[DATA RECORDS Boundary: Start]
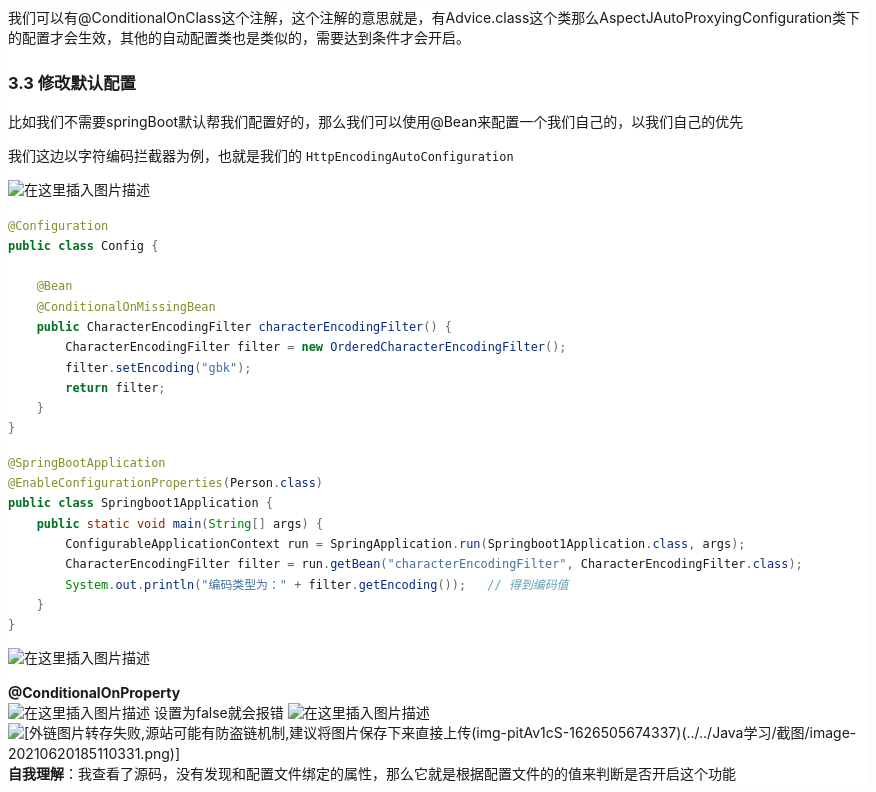 我们可以有@ConditionalOnClass这个注解，这个注解的意思就是，有Advice.class这个类那么AspectJAutoProxyingConfiguration类下的配置才会生效，其他的自动配置类也是类似的，需要达到条件才会开启。



### 3.3 修改默认配置

比如我们不需要springBoot默认帮我们配置好的，那么我们可以使用@Bean来配置一个我们自己的，以我们自己的优先

我们这边以字符编码拦截器为例，也就是我们的 `HttpEncodingAutoConfiguration`

![在这里插入图片描述](https://img-blog.csdnimg.cn/20210717151736460.png?x-oss-process=image/watermark,type_ZmFuZ3poZW5naGVpdGk,shadow_10,text_aHR0cHM6Ly9ibG9nLmNzZG4ubmV0L3dlaXhpbl80NjkyMzAxNA==,size_16,color_FFFFFF,t_70)


```java
@Configuration
public class Config {
    
    @Bean
    @ConditionalOnMissingBean
    public CharacterEncodingFilter characterEncodingFilter() {
        CharacterEncodingFilter filter = new OrderedCharacterEncodingFilter();
        filter.setEncoding("gbk");
        return filter;
    }
}
```

```java
@SpringBootApplication
@EnableConfigurationProperties(Person.class)
public class Springboot1Application {
    public static void main(String[] args) {
        ConfigurableApplicationContext run = SpringApplication.run(Springboot1Application.class, args);
        CharacterEncodingFilter filter = run.getBean("characterEncodingFilter", CharacterEncodingFilter.class);
        System.out.println("编码类型为：" + filter.getEncoding());   // 得到编码值
    }
}
```

![在这里插入图片描述](https://img-blog.csdnimg.cn/20210717151746418.png)


**@ConditionalOnProperty**	
![在这里插入图片描述](https://img-blog.csdnimg.cn/20210717151755628.png)
设置为false就会报错
![在这里插入图片描述](https://img-blog.csdnimg.cn/20210717151803506.png)
![\[外链图片转存失败,源站可能有防盗链机制,建议将图片保存下来直接上传(img-pitAv1cS-1626505674337)(../../Java学习/截图/image-20210620185110331.png)\]](https://img-blog.csdnimg.cn/20210717151812776.png?x-oss-process=image/watermark,type_ZmFuZ3poZW5naGVpdGk,shadow_10,text_aHR0cHM6Ly9ibG9nLmNzZG4ubmV0L3dlaXhpbl80NjkyMzAxNA==,size_16,color_FFFFFF,t_70)
**自我理解**：我查看了源码，没有发现和配置文件绑定的属性，那么它就是根据配置文件的的值来判断是否开启这个功能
[DATA RECORDS Boundary: End]
EXERCISE:
From the entries above, extract every line where the word "CharacterEncodingFilter" appears.

RESULT:
    public CharacterEncodingFilter characterEncodingFilter() {
        CharacterEncodingFilter filter = new OrderedCharacterEncodingFilter();
        CharacterEncodingFilter filter = run.getBean("characterEncodingFilter", CharacterEncodingFilter.class);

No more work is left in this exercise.